Qualche cortometraggio, diversi documentari e poi il grande salto nel lungometraggio, dieci anni fa, con Saimir. Tanti premi, elogi da ogni parte, riconoscimenti grazie ai quali si aprono le porte per un opera seconda, Il resto della notte, che pur strappando il biglietto per la Quinzaine des Réalisateurs del Festival di Cannes, non convince come l’esordio. E allora il solito tran tran alla ricerca di produttori, sponsor, finanziamenti esteri che dopo tre anni, finalmente, lo portano al suo terzo lungometraggio, Anime nere, presentato in concorso alla Mostra del Cinema di Venezia 2014. Francesco Munzi, classe 1969, non è di certo un autore che si è fatto mancare la gavetta. Tantomeno un regista che ha paura di sporcarsi le mani con storie difficili e rischiose.

 

Liberamente ispirato al romanzo omonimo di Gioacchino Criaco, Anime nere, racconta la storia di tre fratelli calabresi che hanno preso strade diverse. Luigi (Marco Leonardi) è un trafficante internazionale di droga che con gli anni è diventato il membro di spicco della famiglia; Rocco (Peppino Mazzotta) è uno stimato  imprenditore che vive a Milano ed aiuta il fratello Luigi nel riciclaggio di denaro sporco; Luciano (Fabrizio Ferracane), invece è rimasto in Aspromonte a fare il pastore, lontano dai traffici dei due fratelli. Suo figlio Leo, però (Giuseppe Fumo) è insoddisfatto della vita di campagna condotta dal padre e sogna di ripercorrere la carriera criminale dello zio Luigi. Sarà proprio un suo gesto incosciente contro un clan rivale a scatenare una spirale di violenza e vendetta che coinvolgerà tutta la famiglia.

 

 

Poche parole e pochi gesti bastano al regista per raccontare la storia di un’intera famiglia. Elementi che come i pezzi di un puzzle Munzi costruisce fino a formare un quadro completo, rigoroso, solido.
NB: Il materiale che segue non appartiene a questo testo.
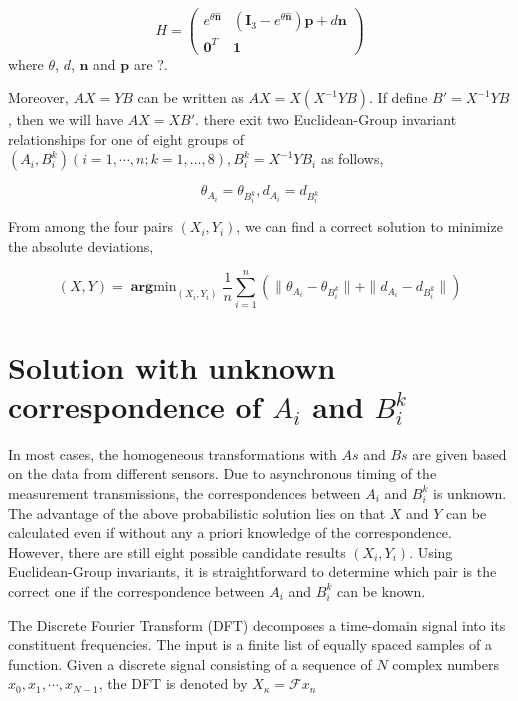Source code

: \documentclass[letterpaper, 10 pt, conference]{ieeeconf}  %
\begin{document}
\begin{equation}\label{equ21}
H = \left( \begin{array}{cc}
       e^{\theta \hat{\mathbf{n}}} & (\mathbf{I}_{3} - e^{\theta \hat{\mathbf{n}}})\mathbf{p} + d\mathbf{n} \\
       \mathbf{0}^{T} & \mathbf{1}
\end{array} \right)
\end{equation}
where $\theta$, $d$, $\mathbf{n}$ and $\mathbf{p}$ are ?.

Moreover, $AX=YB$ can be written as $AX=X(X^{-1}YB)$. If define $B' = X^{-1}YB$, then we will have $AX=XB'$. there exit two Euclidean-Group invariant relationships for one of eight groups of $(A_{i},B_{i}^k)( i = 1,\cdots,n; k=1,\dots,8), B_i^{k} = X^{-1}YB_i$ as follows,

\begin{equation}\label{equ22}
    \theta_{A_{i}}=\theta_{B_{i}^{k}}, d_{A_{i}}=d_{B_{i}^{k}}
\end{equation}

From among the four pairs $(X_{i},Y_{i})$, we can find a correct solution to minimize the absolute deviations,

\begin{equation}\label{equ23}
    (X,Y) = \mathop{\mathbf{arg}min}_{(X_{i},Y_{i})}\frac{1}{n} \sum_{i=1}^{n} (\parallel \theta_{A_{i}}-\theta_{B_{i}^{k}} \parallel + \parallel d_{A_{i}}-d_{B_{i}^{k}} \parallel)
\end{equation}

\section{Solution with unknown correspondence of $A_{i}$ and $B_{i}^{k}$}
\label{sect3}

In most cases, the homogeneous transformations with $As$ and $Bs$ are given based on the data from different sensors. Due to asynchronous timing of the measurement transmissions, the correspondences between $A_{i}$ and $B_{i}^{k}$ is unknown. The advantage of the above probabilistic solution lies on that $X$ and $Y$ can be calculated even if without any a priori knowledge of the correspondence. However, there are still eight possible candidate results $(X_{i},Y_{i})$. Using Euclidean-Group invariants, it is straightforward to determine which pair is the correct one if the correspondence between $A_{i}$ and $B_{i}^{k}$ can be known.

The Discrete Fourier Transform (DFT) decomposes a time-domain signal into its constituent frequencies. The input is a finite list of equally spaced samples of a function. Given a discrete signal consisting of a sequence of $N$ complex numbers $x_{0},x_{1},\cdots,x_{N-1}$, the DFT is denoted by $X_{\kappa} = \mathcal{F}{x_{n}}$
\end{document}
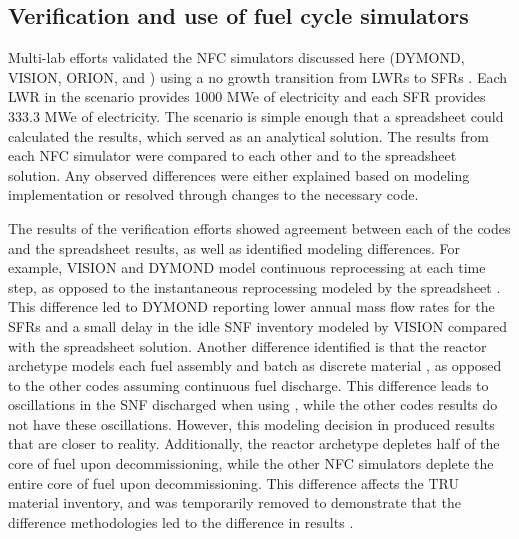\subsection{Verification and use of fuel cycle simulators}
Multi-lab efforts validated the \gls{NFC} simulators discussed here 
(\gls{DYMOND}, \gls{VISION}, ORION, and \Cyclus)
using a no growth transition from \glspl{LWR} 
to \glspl{SFR} \cite{feng_sensitivity_2020,bae_standardized_2019}.
Each \gls{LWR} in the scenario provides 1000 MWe of 
electricity and each \gls{SFR} provides 333.3 MWe of electricity. The 
scenario is simple enough that a spreadsheet could calculated the results, 
which served as an analytical solution. The 
results from each \gls{NFC} simulator were compared to each other and 
to the spreadsheet solution. Any observed differences were either explained 
based on modeling implementation or resolved through changes to the 
necessary code.

The results of the verification efforts showed agreement between each 
of the codes and the spreadsheet results, as well as identified modeling 
differences. For example, \gls{VISION} and \gls{DYMOND} model continuous 
reprocessing at each time step, as opposed to the instantaneous 
reprocessing modeled by the spreadsheet \cite{feng_standardized_2016}. 
This difference led to \gls{DYMOND} reporting lower annual mass flow 
rates for the \glspl{SFR} and a small delay in the idle \gls{SNF} 
inventory modeled by \gls{VISION} compared with the spreadsheet 
solution. 
Another difference identified is that the \Cycamore reactor 
archetype models each fuel assembly and batch as discrete material 
\cite{bae_standardized_2019}, as 
opposed to the other codes assuming continuous fuel discharge. 
This difference leads to oscillations in the \gls{SNF} discharged 
when using \Cyclus, while the other codes results do not have these 
oscillations.
However, this modeling decision in \Cyclus produced results that 
are closer to reality. 
Additionally, the \Cycamore reactor archetype depletes half of the 
core of fuel upon decommissioning, while the other \gls{NFC} simulators 
deplete the entire core of fuel upon decommissioning. This 
difference affects the \gls{TRU} material inventory, and was 
temporarily removed to demonstrate that the difference 
methodologies led to the difference in results \cite{bae_standardized_2019}.

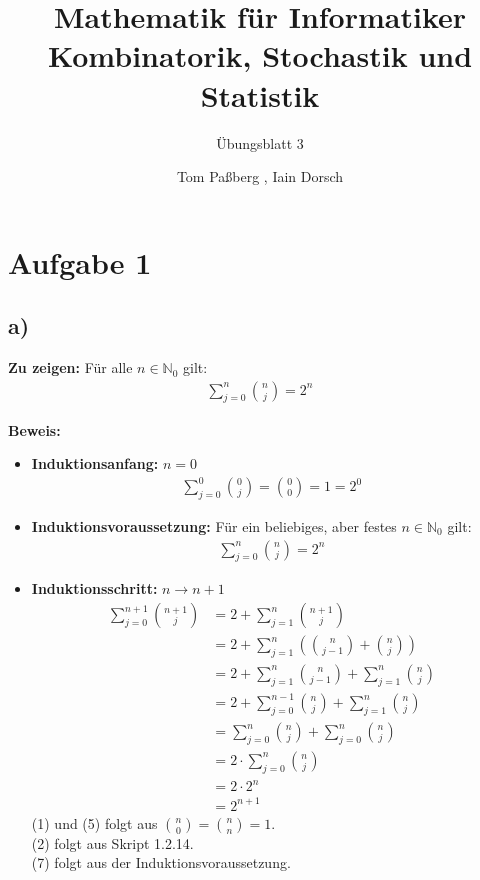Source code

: \documentclass[a4paper]{scrartcl}
\title{Mathematik für Informatiker \\ Kombinatorik, Stochastik und Statistik}
\subtitle{Übungsblatt 3}
\author{Tom Paßberg , Iain Dorsch}
\date{}
\begin{document}
\maketitle

\newpage
\section*{Aufgabe 1}
\subsection*{a)}
\textbf{Zu zeigen:} Für alle $ n \in \mathbb{N}_0$ gilt: 
\begin{align*}
    \sum_{j=0}^{n} \binom{n}{j} = 2^n
\end{align*}

\textbf{Beweis:} 
\begin{itemize}
    \item \textbf{Induktionsanfang:} $n = 0$
    \begin{align*}
        \sum_{j=0}^{0} \binom{0}{j} = \binom{0}{0} = 1 = 2^0
    \end{align*}
    \item \textbf{Induktionsvoraussetzung:} Für ein beliebiges, aber festes $n \in \mathbb{N}_0$ gilt:
    \begin{align*}
        \sum_{j=0}^{n} \binom{n}{j} = 2^n
    \end{align*}
    \item \textbf{Induktionsschritt:} $n \to n+1$
    \begin{align}
        \sum_{j=0}^{n+1} \binom{n+1}{j} &= 2 + \sum_{j=1}^{n} \binom{n+1}{j} \\ 
        &= 2 + \sum_{j=1}^{n} \left( \binom{n}{j-1} + \binom{n}{j} \right) \\
        &= 2 + \sum_{j=1}^{n} \binom{n}{j-1} + \sum_{j=1}^{n}\binom{n}{j} \\
        &= 2 + \sum_{j=0}^{n-1} \binom{n}{j} + \sum_{j=1}^{n} \binom{n}{j} \\
        &= \sum_{j=0}^{n} \binom{n}{j} + \sum_{j=0}^{n} \binom{n}{j} \\
        &= 2 \cdot \sum_{j=0}^{n} \binom{n}{j} \\
        &= 2 \cdot 2^n \\[8px]
        &= 2^{n+1}
    \end{align}
    (1) und (5) folgt aus $ \binom{n}{0} = \binom{n}{n} = 1$. \\
    (2) folgt aus Skript 1.2.14. \\
    (7) folgt aus der Induktionsvoraussetzung. 
\end{itemize}
\end{document}
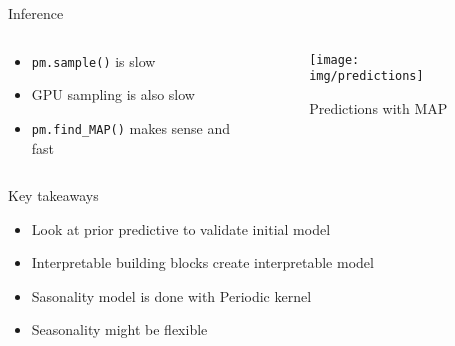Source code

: \documentclass{beamer}
\begin{document}
\begin{frame}{Inference}
\begin{columns}
\begin{column}{0.5\linewidth}
\begin{itemize}
    \item \texttt{pm.sample()} is slow
    \item GPU sampling is also slow
    \item \texttt{pm.find\_MAP()} makes sense and fast
\end{itemize}
\end{column}
\begin{column}{0.5\linewidth}
\begin{figure}
    \centering
    \texttt{[image: img/predictions]}
    \caption{Predictions with MAP}
\end{figure}
\end{column}
\end{columns}
\end{frame}
\begin{frame}{Key takeaways}
    \begin{itemize}
        \item Look at prior predictive to validate initial model
        \item Interpretable building blocks create interpretable model
        \item Sasonality model is done with Periodic kernel
        \item Seasonality might be flexible
    \end{itemize}
\end{frame}
\end{document}
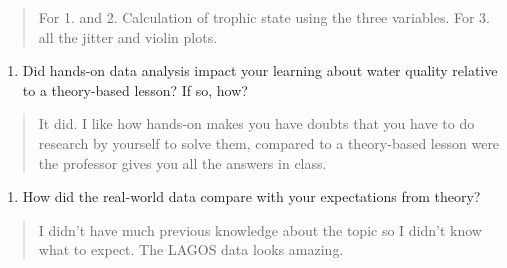 \documentclass[]{article}
\providecommand{\tightlist}{%
  \setlength{\itemsep}{0pt}\setlength{\parskip}{0pt}}
\begin{document}
\begin{quote}
For 1. and 2. Calculation of trophic state using the three variables.
For 3. all the jitter and violin plots.
\end{quote}

\begin{enumerate}
\def\labelenumi{\arabic{enumi}.}
\setcounter{enumi}{13}
\tightlist
\item
  Did hands-on data analysis impact your learning about water quality
  relative to a theory-based lesson? If so, how?
\end{enumerate}

\begin{quote}
It did. I like how hands-on makes you have doubts that you have to do
research by yourself to solve them, compared to a theory-based lesson
were the professor gives you all the answers in class.
\end{quote}

\begin{enumerate}
\def\labelenumi{\arabic{enumi}.}
\setcounter{enumi}{14}
\tightlist
\item
  How did the real-world data compare with your expectations from
  theory?
\end{enumerate}

\begin{quote}
I didn't have much previous knowledge about the topic so I didn't know
what to expect. The LAGOS data looks amazing.
\end{quote}
\end{document}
Lentamente il film si dispiega davanti a noi e sottovoce rivela la sua forza. La regia di Munzi, se da un lato esalta una messinscena scarna, gelida e senza eccessi, dall’altro valorizza una magnifica sceneggiatura non interferendo con il racconto ma anzi agevolando la fruizione della trama. Il regista disegna un opera asciutta, essenziale, che non utilizza gli stereotipi associati ai film di mafia o l’epica insita nei film di gangster. Munzi lavora in sottrazione e aspetta insieme a noi che il film si componga. La sua macchina da presa osserva i personaggi e non li giudica, non li mitizza, non li denuncia, ma rimane in attesa di un loro sviluppo compiuto, che raggiungerà a poco a poco per poi esplodere nello splendido finale.

Un film che se fosse stato realizzato da un autore francese, staremo già a chiederci per quale motivo un’opera così non sia stata ancora prodotta in Italia.